→ DATA TO PROCESS:
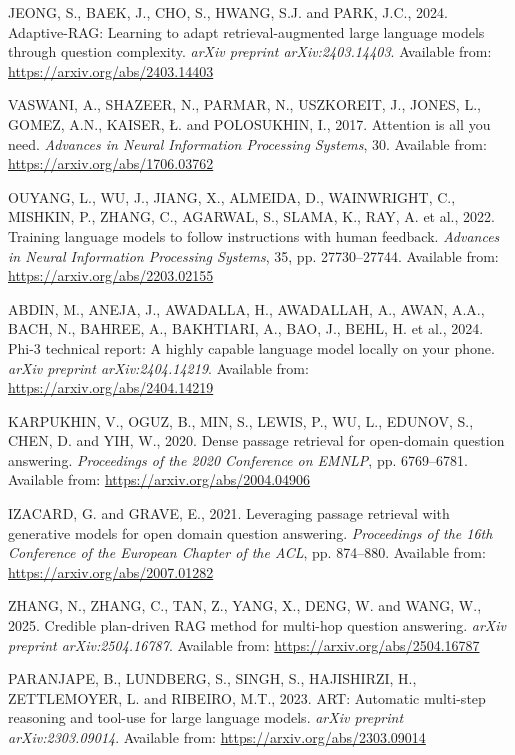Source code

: \documentclass[12pt,a4paper]{article}
\begin{document}
JEONG, S., BAEK, J., CHO, S., HWANG, S.J. and PARK, J.C., 2024. Adaptive-RAG: Learning to adapt retrieval-augmented large language models through question complexity. \textit{arXiv preprint arXiv:2403.14403}. Available from: \url{https://arxiv.org/abs/2403.14403}


VASWANI, A., SHAZEER, N., PARMAR, N., USZKOREIT, J., JONES, L., GOMEZ, A.N., KAISER, Ł. and POLOSUKHIN, I., 2017. Attention is all you need. \textit{Advances in Neural Information Processing Systems}, 30. Available from: \url{https://arxiv.org/abs/1706.03762}

OUYANG, L., WU, J., JIANG, X., ALMEIDA, D., WAINWRIGHT, C., MISHKIN, P., ZHANG, C., AGARWAL, S., SLAMA, K., RAY, A. et al., 2022. Training language models to follow instructions with human feedback. \textit{Advances in Neural Information Processing Systems}, 35, pp. 27730--27744. Available from: \url{https://arxiv.org/abs/2203.02155}

ABDIN, M., ANEJA, J., AWADALLA, H., AWADALLAH, A., AWAN, A.A., BACH, N., BAHREE, A., BAKHTIARI, A., BAO, J., BEHL, H. et al., 2024. Phi-3 technical report: A highly capable language model locally on your phone. \textit{arXiv preprint arXiv:2404.14219}. Available from: \url{https://arxiv.org/abs/2404.14219}

KARPUKHIN, V., OGUZ, B., MIN, S., LEWIS, P., WU, L., EDUNOV, S., CHEN, D. and YIH, W., 2020. Dense passage retrieval for open-domain question answering. \textit{Proceedings of the 2020 Conference on EMNLP}, pp. 6769--6781. Available from: \url{https://arxiv.org/abs/2004.04906}

IZACARD, G. and GRAVE, E., 2021. Leveraging passage retrieval with generative models for open domain question answering. \textit{Proceedings of the 16th Conference of the European Chapter of the ACL}, pp. 874--880. Available from: \url{https://arxiv.org/abs/2007.01282}

ZHANG, N., ZHANG, C., TAN, Z., YANG, X., DENG, W. and WANG, W., 2025. Credible plan-driven RAG method for multi-hop question answering. \textit{arXiv preprint arXiv:2504.16787}. Available from: \url{https://arxiv.org/abs/2504.16787}

PARANJAPE, B., LUNDBERG, S., SINGH, S., HAJISHIRZI, H., ZETTLEMOYER, L. and RIBEIRO, M.T., 2023. ART: Automatic multi-step reasoning and tool-use for large language models. \textit{arXiv preprint arXiv:2303.09014}. Available from: \url{https://arxiv.org/abs/2303.09014}
\end{document}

→ WORK TO COMPLETE: The expected output is the lines from the one holding "ZHANG, N., ZHANG, C., TAN, Z., YANG, X., DENG, W." through the last line of the data, exactly as they appear, with nothing before or after.

→ SOLUTION:
ZHANG, N., ZHANG, C., TAN, Z., YANG, X., DENG, W. and WANG, W., 2025. Credible plan-driven RAG method for multi-hop question answering. \textit{arXiv preprint arXiv:2504.16787}. Available from: \url{https://arxiv.org/abs/2504.16787}

PARANJAPE, B., LUNDBERG, S., SINGH, S., HAJISHIRZI, H., ZETTLEMOYER, L. and RIBEIRO, M.T., 2023. ART: Automatic multi-step reasoning and tool-use for large language models. \textit{arXiv preprint arXiv:2303.09014}. Available from: \url{https://arxiv.org/abs/2303.09014}
\end{document}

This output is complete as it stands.